I'm scraping a list of pages, I have
start_urls = ['page_1_id', 'page_2_id', 'page_1_2', 'page_3_id']
Now, when I make the scraping, if the page exist, the url it change, when I try:
response.url
or
response.request
I don't get
'page_1_id', 'page_2_id', 'page_1_2', 'page_3_id'
since scrapy make asyncronous request I need the 'id' to match the data back, so what I need is to pass the 'id; as argument in each request, I thougtht on a list
start_urls = ['page_1_id', 'page_2_id', 'page_1_2', 'page_3_id']
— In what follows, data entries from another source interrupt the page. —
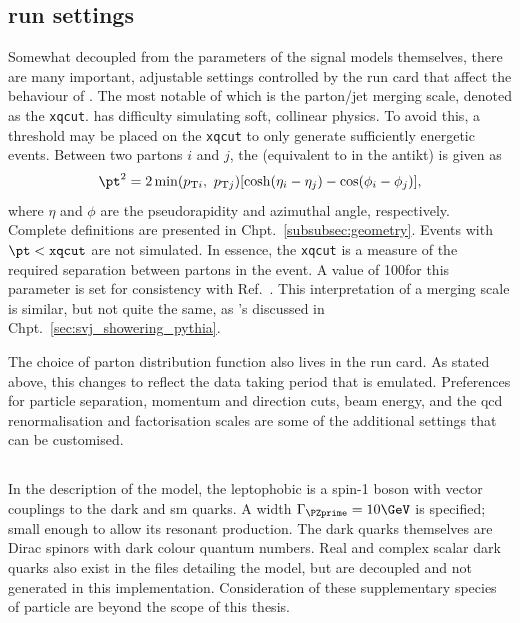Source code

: 

\subsection{\texorpdfstring{\MADGRAPH}{MadGraph} run settings}
\label{subsec:svj_mg_run_settings}

Somewhat decoupled from the parameters of the signal models themselves, there are many important, adjustable settings controlled by the run card that affect the behaviour of \MADGRAPH. The most notable of which is the parton/\gls{jet} merging scale, denoted as the \texttt{xqcut}. \MADGRAPH has difficulty simulating soft, collinear physics. To avoid this, a threshold may be placed on the \texttt{xqcut} to only generate sufficiently energetic events. Between two partons $i$ and $j$, the \pt (equivalent to \kt in the \gls{antikt}) is given as
\begin{equation}
    \pt^2 = 2 \min(p_{\mathrm{T}i}, \ p_{\mathrm{T}j}) [\cosh(\eta_i - \eta_j) - \cos(\phi_i - \phi_j)],
    \label{eq:svj_mg_kt}
\end{equation}
where $\eta$ and $\phi$ are the pseudorapidity and azimuthal angle, respectively. Complete definitions are presented in Chpt.~\ref{subsubsec:geometry}. Events with $\pt < \texttt{xqcut}$ are not simulated. In essence, the \texttt{xqcut} is a measure of the required separation between partons in the event. A value of 100\GeV for this parameter is set for consistency with Ref.~. This interpretation of a merging scale is similar, but not quite the same, as \PYTHIA's discussed in Chpt.~\ref{sec:svj_showering_pythia}.

The choice of parton distribution function also lives in the run card. As stated above, this changes to reflect the data taking period that is emulated. Preferences for particle separation, momentum and direction cuts, beam energy, and the \acrshort{qcd} renormalisation and factorisation scales are some of the additional settings that can be customised.




\subsection{\texorpdfstring{\schannel}{s-channel}}
\label{subsec:svj_signal_madgraph_schannel}

In the description of the \schannel model, the leptophobic \PZprime is a spin-1 boson with vector couplings to the dark and \acrshort{sm} quarks. A width $\Gamma_{\PZprime} = \text{10}\GeV$ is specified; small enough to allow its resonant production. The dark quarks themselves are Dirac spinors with dark colour quantum numbers. Real and complex scalar dark quarks also exist in the files detailing the model, but are decoupled and not generated in this implementation. Consideration of these supplementary species of particle are beyond the scope of this thesis.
id = ['id_1','id_2','id_3']
But have to issues, first of all I don't know how to pass this arguments, and second it won't work since I don't the order at wich request are been made. So I would probably need to use a dictionary , there is a way to make something like this:
start_urls = {'page_1_id':id_1, 'page_2_id':id_2, 'page_1_3':id_3, 'page_4_id':id_4}
My spider is quite simple, I just need to get a link and the id back:
def parse(self, response):
myItem = Item()
myItem = Item(link=response.xpath('//*[@id="container"]/div/table/tbody/tr[1]/td/h4[1]/a/@href').extract())
return myItem
Just need to add the 'id'
def parse(self, response):
myItem = Item()
myItem = Item(link=response.xpath('//*[@id="container"]/div/table/tbody/tr[1]/td/h4[1]/a/@href').extract(),id)
return myItem